Salawati is one of the four major islands in the Raja Ampat Islands in Southwest Papua (formerly West Papua), Indonesia. Its area is 1,623 km2. Salawati is separated from New Guinea to the southeast by the Sele Strait (a.k.a. Galowa Strait, Revenges Strait), and from Batanta to the north by the Pitt Strait (a.k.a. Sagewin Strait).

History 
Islam first arrived in the Raja Ampat archipelago in the 15th century due to political and economic contacts with the Bacan Sultanate. During the 16th and 17th centuries, the Sultanate of Tidore had close economic ties with the island. The name of the island comes from Shalawat which was spoken by the Sultan of Bacan as he arrived on the island and memorialized as 'Salawati'. During this period, Islam became firmly established and local chiefs had begun adopting Islam. On this island also once stood an Islamic kingdom named Salawati Kingdom which was founded by Fun Malaban.
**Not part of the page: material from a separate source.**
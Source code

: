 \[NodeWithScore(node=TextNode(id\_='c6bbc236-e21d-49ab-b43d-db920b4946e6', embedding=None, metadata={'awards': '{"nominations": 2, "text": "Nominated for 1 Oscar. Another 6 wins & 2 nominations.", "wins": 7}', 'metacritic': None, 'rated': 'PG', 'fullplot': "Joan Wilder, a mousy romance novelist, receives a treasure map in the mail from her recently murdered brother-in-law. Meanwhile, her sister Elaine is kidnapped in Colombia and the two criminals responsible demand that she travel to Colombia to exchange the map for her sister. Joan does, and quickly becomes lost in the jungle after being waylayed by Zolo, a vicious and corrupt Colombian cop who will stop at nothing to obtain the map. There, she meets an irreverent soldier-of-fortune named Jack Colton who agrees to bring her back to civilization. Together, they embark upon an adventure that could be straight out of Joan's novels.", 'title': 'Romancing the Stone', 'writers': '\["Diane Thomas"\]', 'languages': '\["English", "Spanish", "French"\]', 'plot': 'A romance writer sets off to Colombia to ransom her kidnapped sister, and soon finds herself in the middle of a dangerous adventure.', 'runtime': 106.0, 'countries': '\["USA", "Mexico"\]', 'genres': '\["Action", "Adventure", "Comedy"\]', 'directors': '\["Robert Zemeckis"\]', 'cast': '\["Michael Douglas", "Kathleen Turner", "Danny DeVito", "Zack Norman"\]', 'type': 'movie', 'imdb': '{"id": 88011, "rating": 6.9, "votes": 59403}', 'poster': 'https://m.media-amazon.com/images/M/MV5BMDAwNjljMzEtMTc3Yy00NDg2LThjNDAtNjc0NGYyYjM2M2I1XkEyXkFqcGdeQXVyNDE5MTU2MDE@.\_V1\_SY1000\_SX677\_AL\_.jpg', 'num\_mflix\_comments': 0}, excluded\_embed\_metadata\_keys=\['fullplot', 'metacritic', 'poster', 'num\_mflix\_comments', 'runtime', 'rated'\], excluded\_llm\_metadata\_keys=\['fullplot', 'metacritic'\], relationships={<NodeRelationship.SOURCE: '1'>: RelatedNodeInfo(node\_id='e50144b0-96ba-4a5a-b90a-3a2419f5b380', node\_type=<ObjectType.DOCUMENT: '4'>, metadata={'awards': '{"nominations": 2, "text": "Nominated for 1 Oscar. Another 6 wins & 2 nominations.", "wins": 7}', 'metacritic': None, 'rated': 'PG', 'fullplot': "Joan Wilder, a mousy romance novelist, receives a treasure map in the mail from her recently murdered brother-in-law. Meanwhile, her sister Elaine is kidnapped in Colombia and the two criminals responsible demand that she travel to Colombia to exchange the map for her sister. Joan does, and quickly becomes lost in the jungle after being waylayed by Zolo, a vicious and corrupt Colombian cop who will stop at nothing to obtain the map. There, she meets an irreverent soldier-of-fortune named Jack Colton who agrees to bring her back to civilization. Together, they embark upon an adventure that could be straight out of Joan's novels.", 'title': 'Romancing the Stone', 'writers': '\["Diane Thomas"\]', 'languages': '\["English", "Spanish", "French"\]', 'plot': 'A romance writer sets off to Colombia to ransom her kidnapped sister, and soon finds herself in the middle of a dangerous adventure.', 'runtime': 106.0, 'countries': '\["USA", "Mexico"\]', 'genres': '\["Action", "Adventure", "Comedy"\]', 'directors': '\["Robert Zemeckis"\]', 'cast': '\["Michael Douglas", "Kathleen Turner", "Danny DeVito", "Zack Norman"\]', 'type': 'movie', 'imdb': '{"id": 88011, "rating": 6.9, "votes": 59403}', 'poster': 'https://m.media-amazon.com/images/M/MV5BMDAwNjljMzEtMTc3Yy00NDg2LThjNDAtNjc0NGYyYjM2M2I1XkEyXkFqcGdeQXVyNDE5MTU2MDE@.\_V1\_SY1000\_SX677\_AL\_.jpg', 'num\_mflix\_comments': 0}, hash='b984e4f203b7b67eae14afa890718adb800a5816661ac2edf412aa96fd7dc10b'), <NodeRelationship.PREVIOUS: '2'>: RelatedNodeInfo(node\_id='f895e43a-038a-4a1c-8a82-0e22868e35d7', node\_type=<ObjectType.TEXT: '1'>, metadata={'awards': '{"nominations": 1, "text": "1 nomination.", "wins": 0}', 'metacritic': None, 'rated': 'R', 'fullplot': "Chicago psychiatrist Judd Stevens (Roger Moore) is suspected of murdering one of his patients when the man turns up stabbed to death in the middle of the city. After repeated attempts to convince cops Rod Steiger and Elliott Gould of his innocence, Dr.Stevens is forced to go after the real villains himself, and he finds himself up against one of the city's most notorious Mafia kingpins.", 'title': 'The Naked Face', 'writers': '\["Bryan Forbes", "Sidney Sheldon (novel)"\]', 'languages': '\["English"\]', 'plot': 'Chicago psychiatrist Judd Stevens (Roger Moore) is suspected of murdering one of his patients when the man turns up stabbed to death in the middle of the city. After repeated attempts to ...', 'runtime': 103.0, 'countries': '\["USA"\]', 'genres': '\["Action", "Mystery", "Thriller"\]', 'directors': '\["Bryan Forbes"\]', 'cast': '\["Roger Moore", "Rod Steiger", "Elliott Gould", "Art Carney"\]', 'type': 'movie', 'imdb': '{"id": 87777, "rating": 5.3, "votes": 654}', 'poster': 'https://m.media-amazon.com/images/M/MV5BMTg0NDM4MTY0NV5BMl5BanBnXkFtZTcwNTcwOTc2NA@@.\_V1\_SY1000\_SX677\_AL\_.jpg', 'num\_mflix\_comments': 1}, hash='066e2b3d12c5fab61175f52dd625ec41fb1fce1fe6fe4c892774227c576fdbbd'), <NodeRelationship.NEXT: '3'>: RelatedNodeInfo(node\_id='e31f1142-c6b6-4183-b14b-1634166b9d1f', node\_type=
The southern part of the island is the region of Sailolof Kingdom based in Sailolof, which was founded by Fun Mo, a Moi not related to the other kings but later married Pinfun Libit, daughter of Waigeo's king.

Administration
Salawati Island (with small offshore islets) comprises five administrative districts (kecamatan) of Southwest Papua Province. The northern part of the island is divided into North Salawati (Salawati Utara), West Salawati (Salawati Barat) and Central Salawati (Salawati Tengah) districts of Raja Ampat Regency, while the southern part is divided into South Salawati (Salawati Selatan) and Central Salawati (Salawati Tengah) districts of Sorong Regency. Note that the name of Central Salawati District is held by two different districts in adjacent parts of the two regencies.

Pulau Salawati Utara Nature Reserve

Pulau Salawati Utara Nature Reserve covers much of the northern portion of the island, with an area of 570 km2 on the northern portion of the island. It protects part of the island's native lowland rain forest.